### How to write your own Energy Disaggregation algorithm

This notebook will teach you how to write your own energy disaggregation algorithm, and we will take Seq2Seq_CNN [1] as an example.  

### Steps

- Firstly, before you write your code, you should know that there are three different **mapping** in energy disaggregation algorithms, namely **Seq2Seq**(such as `DAE`, `EnerGAN` and `Seq2Seq_Attention` we implemented), **Seq2Point**(such as `Seq2Point` and `BiLSTM` we implemented) and **Seq2Subseq**(such as `SGN` we implemented).

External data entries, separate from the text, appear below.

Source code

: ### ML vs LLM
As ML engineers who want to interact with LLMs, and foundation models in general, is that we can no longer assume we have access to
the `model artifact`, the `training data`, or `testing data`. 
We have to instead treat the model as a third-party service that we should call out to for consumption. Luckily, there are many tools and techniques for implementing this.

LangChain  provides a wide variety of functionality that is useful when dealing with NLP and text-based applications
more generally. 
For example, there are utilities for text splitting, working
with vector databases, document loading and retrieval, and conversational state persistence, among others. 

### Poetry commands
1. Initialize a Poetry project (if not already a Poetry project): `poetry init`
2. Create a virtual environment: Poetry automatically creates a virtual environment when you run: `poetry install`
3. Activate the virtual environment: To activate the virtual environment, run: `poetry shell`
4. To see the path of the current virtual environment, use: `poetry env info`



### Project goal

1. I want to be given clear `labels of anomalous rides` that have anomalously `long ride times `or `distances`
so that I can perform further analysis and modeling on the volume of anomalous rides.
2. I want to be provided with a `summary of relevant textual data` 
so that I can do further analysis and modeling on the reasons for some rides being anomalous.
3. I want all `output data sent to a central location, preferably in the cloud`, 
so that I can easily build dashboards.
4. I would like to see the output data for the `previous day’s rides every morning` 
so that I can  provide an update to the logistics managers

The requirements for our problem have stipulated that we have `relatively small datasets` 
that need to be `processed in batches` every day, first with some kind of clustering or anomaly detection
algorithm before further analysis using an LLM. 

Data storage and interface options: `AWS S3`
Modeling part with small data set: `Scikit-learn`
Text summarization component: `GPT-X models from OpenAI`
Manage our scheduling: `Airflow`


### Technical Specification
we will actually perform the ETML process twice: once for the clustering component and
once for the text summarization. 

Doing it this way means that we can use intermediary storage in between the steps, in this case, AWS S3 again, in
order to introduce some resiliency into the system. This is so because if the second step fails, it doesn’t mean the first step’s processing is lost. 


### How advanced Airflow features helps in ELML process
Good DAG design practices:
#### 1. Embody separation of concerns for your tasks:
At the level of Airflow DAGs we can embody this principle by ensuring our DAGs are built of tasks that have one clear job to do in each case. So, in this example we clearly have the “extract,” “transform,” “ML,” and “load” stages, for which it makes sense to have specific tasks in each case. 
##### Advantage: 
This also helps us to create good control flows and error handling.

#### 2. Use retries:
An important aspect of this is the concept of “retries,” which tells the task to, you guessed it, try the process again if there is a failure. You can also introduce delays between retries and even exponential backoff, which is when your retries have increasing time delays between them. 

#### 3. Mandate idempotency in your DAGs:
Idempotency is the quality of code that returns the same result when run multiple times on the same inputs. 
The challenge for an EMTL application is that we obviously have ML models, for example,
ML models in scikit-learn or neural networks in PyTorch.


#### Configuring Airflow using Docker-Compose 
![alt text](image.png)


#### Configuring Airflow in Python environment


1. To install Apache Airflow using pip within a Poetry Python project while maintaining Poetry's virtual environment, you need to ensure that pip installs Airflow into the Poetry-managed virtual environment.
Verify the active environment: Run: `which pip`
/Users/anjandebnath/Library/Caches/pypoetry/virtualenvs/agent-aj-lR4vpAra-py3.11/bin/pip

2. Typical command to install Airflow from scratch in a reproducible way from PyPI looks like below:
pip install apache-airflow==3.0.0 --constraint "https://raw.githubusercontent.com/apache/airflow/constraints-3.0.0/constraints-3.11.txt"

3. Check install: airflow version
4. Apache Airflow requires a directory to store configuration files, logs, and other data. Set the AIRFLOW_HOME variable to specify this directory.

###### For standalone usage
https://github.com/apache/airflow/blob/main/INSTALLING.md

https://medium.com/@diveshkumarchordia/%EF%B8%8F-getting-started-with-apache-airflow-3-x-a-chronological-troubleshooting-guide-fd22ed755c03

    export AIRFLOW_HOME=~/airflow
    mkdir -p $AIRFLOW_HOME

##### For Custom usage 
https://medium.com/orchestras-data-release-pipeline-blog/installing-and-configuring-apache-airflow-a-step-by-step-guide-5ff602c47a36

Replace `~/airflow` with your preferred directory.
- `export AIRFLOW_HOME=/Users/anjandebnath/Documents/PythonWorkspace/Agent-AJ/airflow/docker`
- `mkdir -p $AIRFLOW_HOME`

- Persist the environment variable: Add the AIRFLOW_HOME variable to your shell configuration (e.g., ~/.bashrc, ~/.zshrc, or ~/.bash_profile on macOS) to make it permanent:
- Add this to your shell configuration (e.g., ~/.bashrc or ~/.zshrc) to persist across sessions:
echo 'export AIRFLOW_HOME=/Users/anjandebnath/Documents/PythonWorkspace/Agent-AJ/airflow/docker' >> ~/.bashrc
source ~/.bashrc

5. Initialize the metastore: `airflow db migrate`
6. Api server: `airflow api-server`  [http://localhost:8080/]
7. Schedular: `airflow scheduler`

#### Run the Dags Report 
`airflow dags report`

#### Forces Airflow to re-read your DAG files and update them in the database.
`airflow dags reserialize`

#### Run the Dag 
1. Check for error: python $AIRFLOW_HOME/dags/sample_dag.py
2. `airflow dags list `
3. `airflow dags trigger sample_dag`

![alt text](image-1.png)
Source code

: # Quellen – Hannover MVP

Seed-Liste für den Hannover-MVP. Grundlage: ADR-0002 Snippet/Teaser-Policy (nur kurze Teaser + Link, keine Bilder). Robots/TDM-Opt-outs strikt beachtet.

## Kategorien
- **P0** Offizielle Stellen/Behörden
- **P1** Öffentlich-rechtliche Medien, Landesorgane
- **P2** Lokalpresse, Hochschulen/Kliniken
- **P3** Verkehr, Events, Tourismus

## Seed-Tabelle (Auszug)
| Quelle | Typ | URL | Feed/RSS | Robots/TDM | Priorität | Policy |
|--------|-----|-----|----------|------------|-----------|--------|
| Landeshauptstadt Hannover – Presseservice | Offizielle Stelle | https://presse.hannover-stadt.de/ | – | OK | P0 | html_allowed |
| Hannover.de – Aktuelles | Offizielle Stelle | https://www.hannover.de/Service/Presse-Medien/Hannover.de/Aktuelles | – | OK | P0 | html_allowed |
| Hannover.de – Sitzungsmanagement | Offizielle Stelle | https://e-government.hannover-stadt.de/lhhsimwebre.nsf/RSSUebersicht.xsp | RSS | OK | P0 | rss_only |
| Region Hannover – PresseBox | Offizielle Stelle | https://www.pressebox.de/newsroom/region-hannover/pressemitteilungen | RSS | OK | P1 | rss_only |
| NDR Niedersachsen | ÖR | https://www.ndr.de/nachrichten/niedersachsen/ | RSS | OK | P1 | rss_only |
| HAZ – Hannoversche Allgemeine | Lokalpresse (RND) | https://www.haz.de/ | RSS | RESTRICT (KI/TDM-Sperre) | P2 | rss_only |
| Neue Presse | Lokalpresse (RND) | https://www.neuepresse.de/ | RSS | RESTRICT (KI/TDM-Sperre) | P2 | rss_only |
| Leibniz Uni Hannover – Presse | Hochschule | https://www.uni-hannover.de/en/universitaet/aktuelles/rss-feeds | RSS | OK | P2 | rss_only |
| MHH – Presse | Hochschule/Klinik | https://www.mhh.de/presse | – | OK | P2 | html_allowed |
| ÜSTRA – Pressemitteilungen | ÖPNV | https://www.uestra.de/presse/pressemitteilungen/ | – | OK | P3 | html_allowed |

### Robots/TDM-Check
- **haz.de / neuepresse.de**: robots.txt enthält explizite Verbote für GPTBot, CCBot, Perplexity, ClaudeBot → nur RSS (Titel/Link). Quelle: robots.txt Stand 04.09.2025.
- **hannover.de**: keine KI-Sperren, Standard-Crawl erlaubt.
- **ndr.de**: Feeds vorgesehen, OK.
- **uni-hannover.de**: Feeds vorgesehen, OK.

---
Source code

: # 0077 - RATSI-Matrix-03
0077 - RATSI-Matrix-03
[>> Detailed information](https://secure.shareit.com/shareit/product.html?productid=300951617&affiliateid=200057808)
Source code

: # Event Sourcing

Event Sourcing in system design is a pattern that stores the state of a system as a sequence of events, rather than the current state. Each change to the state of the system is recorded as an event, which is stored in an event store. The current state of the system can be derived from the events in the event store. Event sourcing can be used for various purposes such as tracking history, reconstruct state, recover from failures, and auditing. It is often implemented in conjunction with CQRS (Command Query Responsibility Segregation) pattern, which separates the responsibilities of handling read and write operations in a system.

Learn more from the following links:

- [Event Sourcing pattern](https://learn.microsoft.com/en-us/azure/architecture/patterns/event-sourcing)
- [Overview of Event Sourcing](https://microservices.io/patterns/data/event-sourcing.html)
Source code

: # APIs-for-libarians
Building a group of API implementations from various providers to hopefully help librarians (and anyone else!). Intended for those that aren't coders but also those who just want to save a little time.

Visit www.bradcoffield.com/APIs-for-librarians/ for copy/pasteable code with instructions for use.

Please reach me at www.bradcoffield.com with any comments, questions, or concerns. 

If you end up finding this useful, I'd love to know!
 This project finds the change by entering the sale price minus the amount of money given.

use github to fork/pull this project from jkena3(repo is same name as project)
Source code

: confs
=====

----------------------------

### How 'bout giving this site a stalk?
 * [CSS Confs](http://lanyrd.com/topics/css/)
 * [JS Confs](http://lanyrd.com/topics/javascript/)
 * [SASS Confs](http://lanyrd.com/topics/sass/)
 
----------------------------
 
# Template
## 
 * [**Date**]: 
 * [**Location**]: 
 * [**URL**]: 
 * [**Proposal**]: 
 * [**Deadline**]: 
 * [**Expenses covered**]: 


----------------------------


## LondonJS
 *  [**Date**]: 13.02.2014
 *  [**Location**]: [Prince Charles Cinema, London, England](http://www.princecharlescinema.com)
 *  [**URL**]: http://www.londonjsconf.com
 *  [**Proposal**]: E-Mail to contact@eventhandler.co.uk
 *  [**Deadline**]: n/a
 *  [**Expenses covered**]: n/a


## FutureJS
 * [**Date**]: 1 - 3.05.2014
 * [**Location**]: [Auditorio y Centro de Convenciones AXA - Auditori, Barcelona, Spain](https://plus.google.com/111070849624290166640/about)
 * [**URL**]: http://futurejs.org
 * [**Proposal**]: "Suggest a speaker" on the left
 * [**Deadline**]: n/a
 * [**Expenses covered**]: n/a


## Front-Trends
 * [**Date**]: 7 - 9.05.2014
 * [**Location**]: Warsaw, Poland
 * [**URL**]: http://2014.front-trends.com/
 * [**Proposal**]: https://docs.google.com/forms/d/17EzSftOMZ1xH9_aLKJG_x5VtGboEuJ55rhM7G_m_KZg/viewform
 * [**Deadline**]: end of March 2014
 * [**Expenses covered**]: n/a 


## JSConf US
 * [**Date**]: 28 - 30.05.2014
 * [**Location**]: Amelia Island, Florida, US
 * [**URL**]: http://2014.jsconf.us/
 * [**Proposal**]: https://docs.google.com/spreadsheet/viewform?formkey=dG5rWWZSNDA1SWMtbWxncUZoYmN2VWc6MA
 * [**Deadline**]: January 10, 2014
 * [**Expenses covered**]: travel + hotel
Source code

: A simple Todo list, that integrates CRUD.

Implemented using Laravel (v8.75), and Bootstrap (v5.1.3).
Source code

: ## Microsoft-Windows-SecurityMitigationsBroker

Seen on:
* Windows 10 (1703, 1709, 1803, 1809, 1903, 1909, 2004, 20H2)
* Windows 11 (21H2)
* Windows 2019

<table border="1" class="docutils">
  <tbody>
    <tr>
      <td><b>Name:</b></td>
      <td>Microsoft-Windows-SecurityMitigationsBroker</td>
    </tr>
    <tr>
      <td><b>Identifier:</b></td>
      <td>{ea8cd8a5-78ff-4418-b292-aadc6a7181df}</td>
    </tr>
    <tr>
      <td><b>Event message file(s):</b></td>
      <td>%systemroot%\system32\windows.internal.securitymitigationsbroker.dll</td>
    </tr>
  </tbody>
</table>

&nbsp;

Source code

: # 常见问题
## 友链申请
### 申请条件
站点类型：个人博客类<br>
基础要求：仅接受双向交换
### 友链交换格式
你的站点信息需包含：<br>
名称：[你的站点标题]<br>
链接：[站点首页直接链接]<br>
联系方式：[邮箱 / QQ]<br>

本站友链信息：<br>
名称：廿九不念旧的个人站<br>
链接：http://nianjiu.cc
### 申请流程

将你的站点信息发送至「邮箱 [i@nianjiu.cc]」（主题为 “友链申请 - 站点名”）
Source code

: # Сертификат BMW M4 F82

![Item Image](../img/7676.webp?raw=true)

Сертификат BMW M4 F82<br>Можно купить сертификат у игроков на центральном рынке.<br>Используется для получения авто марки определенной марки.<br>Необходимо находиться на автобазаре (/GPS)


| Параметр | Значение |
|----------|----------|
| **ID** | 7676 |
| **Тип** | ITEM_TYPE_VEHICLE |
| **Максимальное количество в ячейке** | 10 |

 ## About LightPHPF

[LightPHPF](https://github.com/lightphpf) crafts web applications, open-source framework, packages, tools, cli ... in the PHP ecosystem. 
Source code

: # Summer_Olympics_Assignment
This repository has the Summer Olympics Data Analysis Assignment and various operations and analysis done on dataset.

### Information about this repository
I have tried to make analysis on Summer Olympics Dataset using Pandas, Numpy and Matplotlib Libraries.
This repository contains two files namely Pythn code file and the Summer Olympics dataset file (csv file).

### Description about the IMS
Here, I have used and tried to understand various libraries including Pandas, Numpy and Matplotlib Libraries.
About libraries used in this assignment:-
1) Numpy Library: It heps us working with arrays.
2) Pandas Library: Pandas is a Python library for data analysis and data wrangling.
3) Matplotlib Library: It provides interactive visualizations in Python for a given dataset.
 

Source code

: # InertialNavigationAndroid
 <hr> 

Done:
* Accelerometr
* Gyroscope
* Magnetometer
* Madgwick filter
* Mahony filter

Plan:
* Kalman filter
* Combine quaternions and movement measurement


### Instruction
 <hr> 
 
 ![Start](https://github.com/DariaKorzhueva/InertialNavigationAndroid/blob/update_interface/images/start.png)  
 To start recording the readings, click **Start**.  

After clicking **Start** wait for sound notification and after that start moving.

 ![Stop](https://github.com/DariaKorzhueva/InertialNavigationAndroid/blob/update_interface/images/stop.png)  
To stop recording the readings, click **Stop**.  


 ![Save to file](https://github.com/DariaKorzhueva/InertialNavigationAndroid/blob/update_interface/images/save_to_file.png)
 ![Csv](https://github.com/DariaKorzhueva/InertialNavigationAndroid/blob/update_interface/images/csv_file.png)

  The math expressions behind them are,

   $f_{seq2seq}:Y_{ t-\lfloor \frac{W}{2} \rfloor: t+\lfloor \frac{W}{2} \rfloor} \rightarrow X_{ t-\lfloor \frac{W}{2} \rfloor: t+\lfloor \frac{W}{2} \rfloor} $

  $f_{seq2point}:Y_{ t-\lfloor \frac{W}{2} \rfloor: t+\lfloor \frac{W}{2} \rfloor} \rightarrow X_{ t} $

  $f_{seq2subseq}:Y_{ t-\lfloor \frac{W}{2} \rfloor: t+\lfloor \frac{W}{2} \rfloor} \rightarrow X_{ t-\lfloor \frac{w'}{2} \rfloor: t+\lfloor \frac{w'}{2} \rfloor}(w'<W) $

  Where $Y_{a:b}$ is the **mains reading** from time step a to b and $X_{a:b}$ is the **appliance reading** from time step a to b. Additionally, $t$ represents the **middle point time step** of the given sliding window, and $W$ is the **length** of the given sliding window.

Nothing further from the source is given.